Alle Bilder (c) Joachim K. 

Später fanden wir dann einen Beaglespielplatz hier in der Nähe. Ein eingezäunter Platz, auf welchem ausschließlich Beagles toben können. Er hat mit seinesgleichen tatsächlich ein wenig anders gespielt. Ausdauernder. Voller Freude. Pausenlos. Und anfangs zu unserer Überraschung ausschließlich mit Rüden. 2,5 Stunden haben sich die Jungs über den Platz gejagt. Und so lief das die ersten Male immer ab. 

Irgendwann folgte eine Begegnung, nach der sich das erste Mal etwas änderte. Timmy wurde hier im Ort von einem Hund angegriffen. Er stand auf der anderen Seite der Hauptstraße. Ohne Leine. Ohne Halsband. Wir wollten gerade die Straße überqueren als der andere Hunde auf uns los stürmte und nachdem er Timmy einige Sekunden fixierte, packte er ihn im Nacken. Der Besitzer reagierte netterweise recht schnell, zog seinen Hund weg und ging. Timmy stand da wie ein Häufchen Elend. Von dem Zeitpunkt an fand er große Hunde schon nicht mehr ganz so gut. Vor allem den nicht. 

 

Große Hunde wurden von da an kontinuierlich verbellt, wenn er sie sah. Wenn sie ihm doch zu Nahe kamen, machte er nichts. Er ließ alles über sich ergehen. Aber man merkte eben, dass es nicht mehr das "wir beschnuppern uns gegenseitig" wie früher war, sondern wirklich ein "hoffentlich ist der bald fertig und lässt mich in Ruhe". Für die anderen Hundebesitzer übrigens immer ganz eindeutig ein "Guck, die verstehen sich doch super...". 

 

Es dauerte nicht lange und auf einem unserer Sonntagsspaziergänge stand plötzlich und unerwartet ein Berner Sennenhund vor uns. Der Besitzer? Keine Ahnung. Der Berner kam auf uns zu. Langsam. Fixierend. Timmy zog den Schwanz ein, machte sich klein und schaute uns nur mit großen Augen an. Der Berner schnupperte, knurrte und ging auf Timmy los. Um Timmy zu schützen sind wir dazwischen gegangen. Der Berner zog ab und wir standen da mit einem kleinen Häufchen Elend neben uns. 

 

Eine ähnliche Situation folgte kurze Zeit später. Uns kam ein unangeleinter Hund mit Besitzer entgegen. Ich und Timmy sind extra auf eine Wiese ausgewichen, weil ich wusste er nimmt ihn nicht an die Leine. Und was passierte? 5 Sekunden später knurrte es hinter uns. Richtig. Der andere ist uns gefolgt. Timmy verhielt sich wieder wie oben, die Körpersprache des anderen versprach nichts gutes aber eh die Situation eskalierte, kam der Besitzer und leinte ihn an. Also konnte ich mit meinem zitternden Häufchen Elend weiter laufen. Der Hund läuft natürlich nach wie vor ohne Leine rum. Die Konsequenz? Ich passe unsere Gassi Zeiten so an, dass wir ihn nicht treffen. Klasse, oder?  
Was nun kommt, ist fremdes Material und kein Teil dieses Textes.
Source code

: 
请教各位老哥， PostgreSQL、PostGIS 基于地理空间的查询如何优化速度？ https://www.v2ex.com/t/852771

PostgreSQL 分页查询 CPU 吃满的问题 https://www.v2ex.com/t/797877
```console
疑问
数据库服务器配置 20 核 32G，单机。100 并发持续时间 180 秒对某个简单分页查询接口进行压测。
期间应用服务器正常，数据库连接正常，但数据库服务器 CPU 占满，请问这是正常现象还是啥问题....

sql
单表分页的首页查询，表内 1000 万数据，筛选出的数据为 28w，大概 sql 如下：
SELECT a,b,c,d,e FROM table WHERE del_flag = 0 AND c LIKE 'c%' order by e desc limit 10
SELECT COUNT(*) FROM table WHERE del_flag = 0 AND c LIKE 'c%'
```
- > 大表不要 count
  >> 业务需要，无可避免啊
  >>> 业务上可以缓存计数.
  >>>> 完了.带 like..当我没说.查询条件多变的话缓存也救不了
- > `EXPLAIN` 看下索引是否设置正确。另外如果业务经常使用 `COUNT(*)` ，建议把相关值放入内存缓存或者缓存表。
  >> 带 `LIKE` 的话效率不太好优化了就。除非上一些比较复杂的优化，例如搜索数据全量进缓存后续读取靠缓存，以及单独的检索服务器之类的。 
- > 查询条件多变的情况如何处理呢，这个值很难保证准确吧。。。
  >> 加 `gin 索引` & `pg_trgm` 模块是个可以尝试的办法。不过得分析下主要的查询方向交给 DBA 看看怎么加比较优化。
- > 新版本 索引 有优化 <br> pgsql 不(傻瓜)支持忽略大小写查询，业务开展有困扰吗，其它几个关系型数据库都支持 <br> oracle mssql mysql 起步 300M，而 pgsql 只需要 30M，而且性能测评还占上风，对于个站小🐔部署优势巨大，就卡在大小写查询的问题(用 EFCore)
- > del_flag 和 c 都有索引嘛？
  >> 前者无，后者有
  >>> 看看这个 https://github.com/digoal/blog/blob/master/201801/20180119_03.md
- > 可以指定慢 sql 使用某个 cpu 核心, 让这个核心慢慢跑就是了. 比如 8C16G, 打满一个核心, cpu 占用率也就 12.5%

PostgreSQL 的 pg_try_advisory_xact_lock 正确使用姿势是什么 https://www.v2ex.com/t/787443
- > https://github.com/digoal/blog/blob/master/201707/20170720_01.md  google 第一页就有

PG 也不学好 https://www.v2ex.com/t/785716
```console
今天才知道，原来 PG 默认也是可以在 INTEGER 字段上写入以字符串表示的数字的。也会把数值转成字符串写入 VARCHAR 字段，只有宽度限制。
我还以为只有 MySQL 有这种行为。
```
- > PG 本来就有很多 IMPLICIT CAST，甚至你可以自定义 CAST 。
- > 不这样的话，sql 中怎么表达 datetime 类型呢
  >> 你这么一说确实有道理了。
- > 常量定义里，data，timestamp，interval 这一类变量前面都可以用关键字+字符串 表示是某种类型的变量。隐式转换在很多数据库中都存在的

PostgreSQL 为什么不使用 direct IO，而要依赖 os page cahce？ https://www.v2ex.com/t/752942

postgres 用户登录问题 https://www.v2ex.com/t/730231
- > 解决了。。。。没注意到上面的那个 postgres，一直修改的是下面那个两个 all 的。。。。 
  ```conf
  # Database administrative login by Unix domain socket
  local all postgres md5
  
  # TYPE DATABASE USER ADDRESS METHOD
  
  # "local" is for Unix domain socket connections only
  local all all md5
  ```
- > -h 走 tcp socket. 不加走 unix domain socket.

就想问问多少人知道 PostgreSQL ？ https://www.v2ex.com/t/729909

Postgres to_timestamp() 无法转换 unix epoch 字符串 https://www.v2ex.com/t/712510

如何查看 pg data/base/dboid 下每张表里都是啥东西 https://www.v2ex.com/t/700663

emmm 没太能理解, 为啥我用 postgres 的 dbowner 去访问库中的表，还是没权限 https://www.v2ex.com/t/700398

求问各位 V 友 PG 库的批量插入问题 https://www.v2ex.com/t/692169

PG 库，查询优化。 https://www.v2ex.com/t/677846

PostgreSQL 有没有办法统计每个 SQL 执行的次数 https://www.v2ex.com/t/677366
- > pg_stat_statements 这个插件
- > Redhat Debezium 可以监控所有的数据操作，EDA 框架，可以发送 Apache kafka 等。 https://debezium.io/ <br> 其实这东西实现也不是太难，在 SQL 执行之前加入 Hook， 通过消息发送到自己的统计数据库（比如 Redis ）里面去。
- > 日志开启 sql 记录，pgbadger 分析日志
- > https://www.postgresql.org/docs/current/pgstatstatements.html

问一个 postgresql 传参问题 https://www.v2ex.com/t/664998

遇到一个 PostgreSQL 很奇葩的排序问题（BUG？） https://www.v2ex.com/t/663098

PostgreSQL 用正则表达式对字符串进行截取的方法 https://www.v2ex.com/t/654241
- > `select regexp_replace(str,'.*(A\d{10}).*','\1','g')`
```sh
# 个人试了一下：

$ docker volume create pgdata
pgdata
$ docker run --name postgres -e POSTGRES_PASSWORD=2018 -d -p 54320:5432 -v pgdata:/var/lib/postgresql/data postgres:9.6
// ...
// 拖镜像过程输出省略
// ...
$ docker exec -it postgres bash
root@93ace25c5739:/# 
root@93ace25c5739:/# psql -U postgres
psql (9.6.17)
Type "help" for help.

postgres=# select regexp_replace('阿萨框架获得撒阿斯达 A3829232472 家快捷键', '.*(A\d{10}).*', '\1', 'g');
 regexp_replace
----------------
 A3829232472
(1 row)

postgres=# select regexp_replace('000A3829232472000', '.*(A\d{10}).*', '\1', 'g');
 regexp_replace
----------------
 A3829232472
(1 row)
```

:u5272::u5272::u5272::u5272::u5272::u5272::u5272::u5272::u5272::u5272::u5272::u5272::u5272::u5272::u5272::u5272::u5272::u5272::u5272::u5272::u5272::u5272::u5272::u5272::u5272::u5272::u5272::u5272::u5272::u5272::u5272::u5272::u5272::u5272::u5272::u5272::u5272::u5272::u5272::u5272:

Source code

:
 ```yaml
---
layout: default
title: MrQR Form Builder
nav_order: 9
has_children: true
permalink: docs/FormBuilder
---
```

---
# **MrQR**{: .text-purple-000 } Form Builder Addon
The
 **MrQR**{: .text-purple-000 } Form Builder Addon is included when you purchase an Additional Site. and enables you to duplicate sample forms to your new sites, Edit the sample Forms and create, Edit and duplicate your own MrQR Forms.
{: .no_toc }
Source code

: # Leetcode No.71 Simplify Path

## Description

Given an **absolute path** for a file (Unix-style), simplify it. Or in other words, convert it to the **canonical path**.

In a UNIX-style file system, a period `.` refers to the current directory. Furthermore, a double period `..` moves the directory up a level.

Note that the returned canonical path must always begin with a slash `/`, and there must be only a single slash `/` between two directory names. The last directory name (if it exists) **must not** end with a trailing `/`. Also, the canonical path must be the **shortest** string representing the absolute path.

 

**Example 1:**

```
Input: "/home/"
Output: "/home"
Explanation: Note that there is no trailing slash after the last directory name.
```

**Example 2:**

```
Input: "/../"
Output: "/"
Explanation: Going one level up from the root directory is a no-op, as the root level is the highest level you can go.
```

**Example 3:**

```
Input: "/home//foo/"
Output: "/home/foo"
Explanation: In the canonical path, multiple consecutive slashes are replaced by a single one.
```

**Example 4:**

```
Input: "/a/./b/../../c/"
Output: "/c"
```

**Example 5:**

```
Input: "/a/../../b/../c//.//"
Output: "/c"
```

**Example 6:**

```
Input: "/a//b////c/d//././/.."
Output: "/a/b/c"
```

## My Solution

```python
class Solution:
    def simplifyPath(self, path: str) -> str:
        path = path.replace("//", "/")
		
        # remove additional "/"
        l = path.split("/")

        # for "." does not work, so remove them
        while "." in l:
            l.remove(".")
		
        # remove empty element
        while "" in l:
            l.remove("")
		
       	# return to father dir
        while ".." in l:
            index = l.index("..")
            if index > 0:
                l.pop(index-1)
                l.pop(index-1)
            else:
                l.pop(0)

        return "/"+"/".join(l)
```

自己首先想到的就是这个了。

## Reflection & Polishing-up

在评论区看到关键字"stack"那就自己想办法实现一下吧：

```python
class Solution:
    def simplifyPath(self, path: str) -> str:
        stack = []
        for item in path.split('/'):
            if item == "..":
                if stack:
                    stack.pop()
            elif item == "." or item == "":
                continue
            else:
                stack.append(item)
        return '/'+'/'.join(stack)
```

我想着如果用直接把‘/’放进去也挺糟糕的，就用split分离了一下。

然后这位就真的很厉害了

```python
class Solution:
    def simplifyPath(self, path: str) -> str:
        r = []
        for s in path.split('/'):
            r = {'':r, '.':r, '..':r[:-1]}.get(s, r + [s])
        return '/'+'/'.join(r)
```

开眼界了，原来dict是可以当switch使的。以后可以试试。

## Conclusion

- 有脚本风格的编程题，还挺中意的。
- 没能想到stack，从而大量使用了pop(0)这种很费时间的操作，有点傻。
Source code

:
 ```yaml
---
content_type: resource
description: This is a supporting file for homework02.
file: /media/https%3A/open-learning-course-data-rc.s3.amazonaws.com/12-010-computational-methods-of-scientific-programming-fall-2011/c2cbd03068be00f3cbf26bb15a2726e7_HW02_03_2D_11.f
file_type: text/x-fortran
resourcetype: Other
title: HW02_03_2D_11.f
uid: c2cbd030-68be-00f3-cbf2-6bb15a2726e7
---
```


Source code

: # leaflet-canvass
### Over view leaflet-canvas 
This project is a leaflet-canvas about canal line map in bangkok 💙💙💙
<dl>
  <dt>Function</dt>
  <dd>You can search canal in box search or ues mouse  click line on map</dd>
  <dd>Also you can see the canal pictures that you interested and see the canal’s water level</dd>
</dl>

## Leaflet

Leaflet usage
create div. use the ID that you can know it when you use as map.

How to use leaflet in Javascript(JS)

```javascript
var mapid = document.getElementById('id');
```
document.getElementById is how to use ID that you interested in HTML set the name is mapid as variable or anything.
März 2015. Beim letzten Besuch spielte er leider nicht mehr so schön.
März 2015. Beim letzten Besuch spielte er leider nicht mehr so schön.

Und vor zwei Tagen dann eine Begegnung die mich zu diesem Text veranlasste. Ich bin früh meine Runde mit Timmy gelaufen, es war halb 7 und auf dem Weg stand plötzlich ein Hund. Wir kannten den Hund. Ein junger, freundlicher Golden Retriever Rüde. Problem: Vom Besitzer keine Spur und wir mussten gezwungenermaßen dort lang. Der Goldi stürmte freudig auf Timmy zu und forderte ihn zum spielen auf. Timmy zeigte null Interesse. Der Goldi verstand das nicht und forderte immer deutlicher unter anderem in dem er auf Timmy drauf sprang. Macht sich schlecht bei Timmys kaputter Hüfte... 

Timmy knurrte, Timmy schnappte. Goldi dreht ab und kam zu mir. Sprang mich an und Timmy war darüber alles andere als begeistert... Die Stimmung der beiden kippte und ich brüllte den Goldi an, bis der Besitzer kam... Es gab natürlich keine Entschuldigung. Warum auch. Ist ja nichts passiert... Wie kann ich auch früh halb 7 schon draußen rum laufen. 

Wir traten unseren Heimweg an und zu Hause legte sich Timmy direkt in sein Korb und schlief ein. Die Begegnung hat ihn wieder total fertig gemacht. Super. 

 

 

Jedes Mal wenn wir einen Schritt nach vorne gemacht haben, passiert etwas und wir werden in unserem Training wieder 5 Schritte zurück geworfen. Ich kann es Timmy ja noch nicht mal verübeln, wenn er schnappt oder beißt weil ein unangeleinter Hund auf ihn zustürmt. Und ich kann es ihm ja im Prinzip noch nicht mal übel nehmen, wenn er schon aus der Entfernung andere Hunde anbellt. Wie soll er denn sonst sagen, dass er keinen Bock hat? 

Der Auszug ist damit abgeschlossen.